Percutaneous insertion of a hemodialysis catheter requires attention to details including application of aseptic techniques, appropriate hemostatis, and strategies to prevent loss of a guide wire into the circulation. We present a case of a “forgotten guide wire” in the circulation for 3 days, in a patient who underwent insertion of a hemodialysis catheter for plasmapheresis. Factors that contribute to a guide wire loss into the circulation include operator inexperience, lack of supervision, and inattention.[1–4] The operator in this case had eight years of experience in placing central venous catheter and hemodialysis catheters and therefore, he did not need supervision. However, the catheter was inserted in the early hours of morning and therefore, it is possible that fatigue played a role in the failure to remove the guide wire from the circulation. Establishing a protocol that every operator follows may prevent such a complication. Such protocols may include firmly holding to the tip of the guide wire during insertion of a catheter and counting needles and wires at the end of the procedure so that all of a components of a central venous catheter or a hemodialysis catheter set are accounted for.

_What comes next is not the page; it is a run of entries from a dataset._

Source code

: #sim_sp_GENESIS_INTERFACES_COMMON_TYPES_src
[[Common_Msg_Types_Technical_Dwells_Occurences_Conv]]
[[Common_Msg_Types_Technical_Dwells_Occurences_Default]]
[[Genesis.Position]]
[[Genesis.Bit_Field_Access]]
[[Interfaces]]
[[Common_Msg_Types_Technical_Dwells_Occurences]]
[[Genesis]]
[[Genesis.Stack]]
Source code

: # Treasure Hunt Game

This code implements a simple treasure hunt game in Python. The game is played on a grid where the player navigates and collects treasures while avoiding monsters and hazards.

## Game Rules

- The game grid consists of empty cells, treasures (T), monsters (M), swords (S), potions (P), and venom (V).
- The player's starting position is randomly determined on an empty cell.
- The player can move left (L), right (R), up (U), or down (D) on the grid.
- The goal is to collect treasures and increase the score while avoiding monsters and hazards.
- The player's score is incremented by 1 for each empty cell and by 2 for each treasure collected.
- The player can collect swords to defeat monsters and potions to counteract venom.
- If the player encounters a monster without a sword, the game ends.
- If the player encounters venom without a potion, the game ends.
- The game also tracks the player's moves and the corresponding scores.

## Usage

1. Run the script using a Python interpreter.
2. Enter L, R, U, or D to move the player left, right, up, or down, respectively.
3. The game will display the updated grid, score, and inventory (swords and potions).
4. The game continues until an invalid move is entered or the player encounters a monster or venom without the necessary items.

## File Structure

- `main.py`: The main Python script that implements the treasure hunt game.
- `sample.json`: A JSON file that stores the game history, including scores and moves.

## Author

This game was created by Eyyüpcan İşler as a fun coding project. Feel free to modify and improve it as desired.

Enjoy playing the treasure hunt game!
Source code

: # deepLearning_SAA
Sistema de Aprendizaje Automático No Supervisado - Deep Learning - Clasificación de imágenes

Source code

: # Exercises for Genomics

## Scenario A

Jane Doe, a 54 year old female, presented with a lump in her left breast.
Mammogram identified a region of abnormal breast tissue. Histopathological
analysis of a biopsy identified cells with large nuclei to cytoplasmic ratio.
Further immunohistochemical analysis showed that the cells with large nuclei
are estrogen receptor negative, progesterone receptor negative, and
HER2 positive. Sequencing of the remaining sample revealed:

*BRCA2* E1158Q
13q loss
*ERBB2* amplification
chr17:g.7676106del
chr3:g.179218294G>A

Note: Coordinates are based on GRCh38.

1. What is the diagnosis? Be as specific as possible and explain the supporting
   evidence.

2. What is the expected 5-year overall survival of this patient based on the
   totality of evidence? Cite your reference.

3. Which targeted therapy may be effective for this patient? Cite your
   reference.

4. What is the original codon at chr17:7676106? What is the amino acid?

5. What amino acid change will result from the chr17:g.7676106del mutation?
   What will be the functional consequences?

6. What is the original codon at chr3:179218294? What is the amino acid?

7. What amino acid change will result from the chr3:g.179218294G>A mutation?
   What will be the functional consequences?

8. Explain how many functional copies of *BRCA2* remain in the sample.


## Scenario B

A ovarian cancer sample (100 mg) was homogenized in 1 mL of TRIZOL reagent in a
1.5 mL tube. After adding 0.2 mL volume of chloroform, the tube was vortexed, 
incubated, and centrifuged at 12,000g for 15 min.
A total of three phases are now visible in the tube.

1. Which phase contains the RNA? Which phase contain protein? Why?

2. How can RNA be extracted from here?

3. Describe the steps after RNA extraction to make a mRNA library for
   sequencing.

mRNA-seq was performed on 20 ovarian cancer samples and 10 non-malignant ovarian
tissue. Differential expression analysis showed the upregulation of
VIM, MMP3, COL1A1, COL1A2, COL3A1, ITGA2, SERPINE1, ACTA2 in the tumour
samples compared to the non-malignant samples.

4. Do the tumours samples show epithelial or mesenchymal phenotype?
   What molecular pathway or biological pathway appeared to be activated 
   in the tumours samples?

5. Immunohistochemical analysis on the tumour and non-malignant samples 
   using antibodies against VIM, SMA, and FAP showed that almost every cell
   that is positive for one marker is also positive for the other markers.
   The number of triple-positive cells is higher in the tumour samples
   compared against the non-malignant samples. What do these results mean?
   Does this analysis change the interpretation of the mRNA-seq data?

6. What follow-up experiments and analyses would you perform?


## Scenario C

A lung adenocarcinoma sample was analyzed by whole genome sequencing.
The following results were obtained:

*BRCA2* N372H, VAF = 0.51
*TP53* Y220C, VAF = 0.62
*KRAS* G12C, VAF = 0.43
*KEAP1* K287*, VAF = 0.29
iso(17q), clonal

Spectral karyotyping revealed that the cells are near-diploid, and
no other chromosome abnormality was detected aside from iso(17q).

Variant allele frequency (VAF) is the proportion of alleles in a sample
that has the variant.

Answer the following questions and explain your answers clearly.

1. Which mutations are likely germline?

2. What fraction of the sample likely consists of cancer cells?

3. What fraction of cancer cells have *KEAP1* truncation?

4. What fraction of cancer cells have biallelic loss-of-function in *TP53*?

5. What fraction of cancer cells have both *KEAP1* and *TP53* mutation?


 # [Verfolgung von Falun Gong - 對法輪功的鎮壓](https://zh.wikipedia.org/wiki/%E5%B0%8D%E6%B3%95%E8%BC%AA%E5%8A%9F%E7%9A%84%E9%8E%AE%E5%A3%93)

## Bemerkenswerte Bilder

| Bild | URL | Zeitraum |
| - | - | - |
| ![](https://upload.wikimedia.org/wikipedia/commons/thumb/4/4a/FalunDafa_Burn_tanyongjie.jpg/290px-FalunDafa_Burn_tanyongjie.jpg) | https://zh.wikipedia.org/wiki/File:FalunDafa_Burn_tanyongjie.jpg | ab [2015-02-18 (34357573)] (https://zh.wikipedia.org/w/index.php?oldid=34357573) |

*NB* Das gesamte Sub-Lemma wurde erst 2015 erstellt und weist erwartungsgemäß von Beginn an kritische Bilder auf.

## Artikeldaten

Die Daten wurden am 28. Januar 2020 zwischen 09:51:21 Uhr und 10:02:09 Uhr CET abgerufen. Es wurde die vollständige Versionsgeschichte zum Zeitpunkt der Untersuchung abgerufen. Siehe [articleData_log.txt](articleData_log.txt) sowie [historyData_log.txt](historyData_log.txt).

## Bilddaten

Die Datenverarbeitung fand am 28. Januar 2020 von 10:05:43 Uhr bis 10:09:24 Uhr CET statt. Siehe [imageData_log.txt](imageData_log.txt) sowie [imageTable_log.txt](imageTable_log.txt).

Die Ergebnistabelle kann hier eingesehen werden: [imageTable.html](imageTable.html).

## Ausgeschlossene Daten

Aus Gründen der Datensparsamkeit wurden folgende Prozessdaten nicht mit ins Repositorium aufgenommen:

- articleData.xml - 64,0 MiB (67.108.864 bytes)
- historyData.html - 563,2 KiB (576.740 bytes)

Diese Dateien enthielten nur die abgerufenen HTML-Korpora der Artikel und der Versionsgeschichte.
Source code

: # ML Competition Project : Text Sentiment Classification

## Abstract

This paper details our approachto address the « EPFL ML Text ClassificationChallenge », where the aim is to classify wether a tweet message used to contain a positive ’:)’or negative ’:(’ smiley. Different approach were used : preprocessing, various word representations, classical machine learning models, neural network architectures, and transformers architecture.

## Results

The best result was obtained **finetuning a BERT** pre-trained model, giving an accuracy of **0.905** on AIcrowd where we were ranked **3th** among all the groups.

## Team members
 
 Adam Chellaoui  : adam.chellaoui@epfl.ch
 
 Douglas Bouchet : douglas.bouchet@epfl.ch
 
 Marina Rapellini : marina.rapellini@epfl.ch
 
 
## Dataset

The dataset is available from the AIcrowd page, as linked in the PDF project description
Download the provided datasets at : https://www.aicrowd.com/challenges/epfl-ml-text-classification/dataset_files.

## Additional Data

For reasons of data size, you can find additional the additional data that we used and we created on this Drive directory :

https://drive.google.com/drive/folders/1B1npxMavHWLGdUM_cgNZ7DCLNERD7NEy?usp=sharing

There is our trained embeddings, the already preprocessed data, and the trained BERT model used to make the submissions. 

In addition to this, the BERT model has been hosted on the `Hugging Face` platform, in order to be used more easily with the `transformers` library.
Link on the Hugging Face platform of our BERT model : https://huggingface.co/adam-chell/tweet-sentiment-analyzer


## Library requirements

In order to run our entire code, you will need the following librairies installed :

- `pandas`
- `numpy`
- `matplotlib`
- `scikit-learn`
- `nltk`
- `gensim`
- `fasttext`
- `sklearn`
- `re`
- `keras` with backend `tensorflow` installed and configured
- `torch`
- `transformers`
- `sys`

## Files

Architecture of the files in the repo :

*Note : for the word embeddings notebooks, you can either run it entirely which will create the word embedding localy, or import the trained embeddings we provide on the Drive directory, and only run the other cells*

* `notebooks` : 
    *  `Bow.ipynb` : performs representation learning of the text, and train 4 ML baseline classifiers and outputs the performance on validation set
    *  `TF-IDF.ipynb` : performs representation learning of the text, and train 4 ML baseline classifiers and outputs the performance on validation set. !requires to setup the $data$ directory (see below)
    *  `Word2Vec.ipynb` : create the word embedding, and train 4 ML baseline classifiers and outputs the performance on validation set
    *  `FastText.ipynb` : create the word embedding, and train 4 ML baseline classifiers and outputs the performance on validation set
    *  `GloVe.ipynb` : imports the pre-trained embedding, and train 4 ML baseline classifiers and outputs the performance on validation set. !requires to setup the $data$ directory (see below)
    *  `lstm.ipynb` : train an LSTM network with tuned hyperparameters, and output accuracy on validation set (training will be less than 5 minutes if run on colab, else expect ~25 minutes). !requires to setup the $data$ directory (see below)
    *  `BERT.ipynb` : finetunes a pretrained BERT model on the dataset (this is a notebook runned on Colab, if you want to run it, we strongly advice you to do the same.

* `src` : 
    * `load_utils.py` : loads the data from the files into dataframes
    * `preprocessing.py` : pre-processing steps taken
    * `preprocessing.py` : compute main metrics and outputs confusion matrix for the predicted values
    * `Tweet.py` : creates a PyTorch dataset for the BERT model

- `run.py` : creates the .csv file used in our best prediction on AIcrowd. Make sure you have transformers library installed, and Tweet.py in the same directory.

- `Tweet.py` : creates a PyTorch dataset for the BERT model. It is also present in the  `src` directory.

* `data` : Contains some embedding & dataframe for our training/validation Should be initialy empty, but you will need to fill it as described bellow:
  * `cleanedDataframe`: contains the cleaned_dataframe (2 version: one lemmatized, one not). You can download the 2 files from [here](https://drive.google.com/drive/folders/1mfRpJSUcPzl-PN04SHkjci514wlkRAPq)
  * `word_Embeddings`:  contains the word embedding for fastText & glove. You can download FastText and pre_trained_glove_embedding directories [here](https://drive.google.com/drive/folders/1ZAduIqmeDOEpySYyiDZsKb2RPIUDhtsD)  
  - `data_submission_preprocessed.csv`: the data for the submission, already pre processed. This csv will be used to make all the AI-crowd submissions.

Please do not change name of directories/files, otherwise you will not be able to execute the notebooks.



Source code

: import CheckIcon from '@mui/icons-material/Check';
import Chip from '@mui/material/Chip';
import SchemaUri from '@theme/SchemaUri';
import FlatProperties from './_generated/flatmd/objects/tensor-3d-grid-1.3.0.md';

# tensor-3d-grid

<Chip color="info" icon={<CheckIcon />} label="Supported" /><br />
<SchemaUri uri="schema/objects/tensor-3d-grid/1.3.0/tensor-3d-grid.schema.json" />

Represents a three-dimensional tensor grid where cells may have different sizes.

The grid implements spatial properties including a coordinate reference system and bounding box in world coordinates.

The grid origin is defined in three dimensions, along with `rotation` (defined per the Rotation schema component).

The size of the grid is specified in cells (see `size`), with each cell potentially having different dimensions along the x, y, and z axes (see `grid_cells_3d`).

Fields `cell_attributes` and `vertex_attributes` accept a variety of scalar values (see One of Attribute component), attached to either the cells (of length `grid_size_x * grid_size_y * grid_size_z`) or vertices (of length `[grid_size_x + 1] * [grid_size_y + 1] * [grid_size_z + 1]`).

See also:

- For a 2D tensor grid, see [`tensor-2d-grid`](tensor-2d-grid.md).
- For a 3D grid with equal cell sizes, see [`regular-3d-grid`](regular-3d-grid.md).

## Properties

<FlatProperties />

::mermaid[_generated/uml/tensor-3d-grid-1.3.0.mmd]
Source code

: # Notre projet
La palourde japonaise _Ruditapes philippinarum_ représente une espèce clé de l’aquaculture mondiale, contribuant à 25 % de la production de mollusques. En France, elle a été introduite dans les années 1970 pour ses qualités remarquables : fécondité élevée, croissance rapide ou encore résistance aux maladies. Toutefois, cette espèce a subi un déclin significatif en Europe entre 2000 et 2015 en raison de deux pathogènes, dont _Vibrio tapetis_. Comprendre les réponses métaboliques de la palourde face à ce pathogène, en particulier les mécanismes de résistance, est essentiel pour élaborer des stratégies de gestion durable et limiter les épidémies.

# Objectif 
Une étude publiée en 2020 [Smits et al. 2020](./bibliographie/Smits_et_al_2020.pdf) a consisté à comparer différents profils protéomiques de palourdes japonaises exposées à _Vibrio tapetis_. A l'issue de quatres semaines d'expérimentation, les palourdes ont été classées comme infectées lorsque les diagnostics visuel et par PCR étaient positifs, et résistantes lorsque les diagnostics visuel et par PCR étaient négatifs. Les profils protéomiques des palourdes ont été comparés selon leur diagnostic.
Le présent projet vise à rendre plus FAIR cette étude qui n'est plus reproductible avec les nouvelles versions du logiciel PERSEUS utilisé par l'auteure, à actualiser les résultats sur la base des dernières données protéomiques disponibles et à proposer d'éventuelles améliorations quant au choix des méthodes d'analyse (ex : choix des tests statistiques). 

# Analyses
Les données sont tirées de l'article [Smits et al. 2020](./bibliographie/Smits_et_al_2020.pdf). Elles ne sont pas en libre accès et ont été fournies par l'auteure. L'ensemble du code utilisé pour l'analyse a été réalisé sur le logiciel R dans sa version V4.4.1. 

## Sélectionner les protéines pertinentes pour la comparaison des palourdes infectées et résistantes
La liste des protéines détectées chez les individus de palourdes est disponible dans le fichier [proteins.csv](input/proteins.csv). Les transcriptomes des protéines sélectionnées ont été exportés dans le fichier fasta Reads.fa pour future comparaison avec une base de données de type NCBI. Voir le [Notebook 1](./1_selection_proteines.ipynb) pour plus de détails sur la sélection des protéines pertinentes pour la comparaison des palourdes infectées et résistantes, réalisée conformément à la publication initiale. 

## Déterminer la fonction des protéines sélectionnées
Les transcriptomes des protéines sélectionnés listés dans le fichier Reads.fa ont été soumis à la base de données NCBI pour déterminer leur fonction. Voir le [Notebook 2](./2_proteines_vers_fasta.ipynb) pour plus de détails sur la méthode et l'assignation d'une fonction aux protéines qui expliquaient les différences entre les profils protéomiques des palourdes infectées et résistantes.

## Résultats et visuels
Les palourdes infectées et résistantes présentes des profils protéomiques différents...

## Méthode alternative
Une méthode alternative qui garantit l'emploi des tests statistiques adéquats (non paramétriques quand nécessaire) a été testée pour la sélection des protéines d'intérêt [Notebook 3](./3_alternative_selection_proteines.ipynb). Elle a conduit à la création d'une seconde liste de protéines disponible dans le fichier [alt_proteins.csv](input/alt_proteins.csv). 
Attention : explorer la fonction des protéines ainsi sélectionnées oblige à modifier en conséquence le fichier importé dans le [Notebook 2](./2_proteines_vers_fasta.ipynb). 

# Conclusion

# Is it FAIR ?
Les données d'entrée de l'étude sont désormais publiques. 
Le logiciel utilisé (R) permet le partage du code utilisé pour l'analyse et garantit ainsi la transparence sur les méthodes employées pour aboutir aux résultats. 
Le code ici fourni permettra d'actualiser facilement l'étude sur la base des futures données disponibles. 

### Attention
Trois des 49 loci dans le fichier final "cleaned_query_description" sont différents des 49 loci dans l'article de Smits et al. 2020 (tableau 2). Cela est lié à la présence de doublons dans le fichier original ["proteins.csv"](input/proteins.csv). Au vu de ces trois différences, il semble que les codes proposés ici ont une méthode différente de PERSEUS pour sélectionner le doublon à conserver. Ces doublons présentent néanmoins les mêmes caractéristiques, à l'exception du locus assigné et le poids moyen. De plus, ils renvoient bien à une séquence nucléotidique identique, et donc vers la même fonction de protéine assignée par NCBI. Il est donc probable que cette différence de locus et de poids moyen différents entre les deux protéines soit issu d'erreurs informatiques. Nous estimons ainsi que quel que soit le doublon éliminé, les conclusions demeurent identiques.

A postprocedural chest radiograph is generally considered essential following cannulation of the internal jugular or subclavian veins, but is less frequently performed following cannulation of a femoral vein in adult patients in the ICU. In this case, the report by the radiologist of the presence of a guide wire was dismissed by the intensivists as an artifact since there were no attempts at vein cannulation in the neck or chest. The chest radiograph was obtained with the patient in the sitting position. The presence of the wire may have been missed had the chest radiograph not been taken in the sitting position considering the length of the wire [70 cm, Figure 3] in relation to the height of the patient (177 cm). Since the occurrence of this complication, we have introduced changes to our ICU policy for insertion of a hemodialysis catheter or a central venous catheter. Prior to the procedure, the operator must turn his pager and/or mobile telephone to an individual not involved with the procedure in order to avoid any distractions. At the end of the procedure, a “time out” is instituted during which the operator calls out loudly and clearly that “the guide wire is out of the patient” and this is confirmed by the bedside nurse. These findings are then documented in the patient's medical (electronic) records.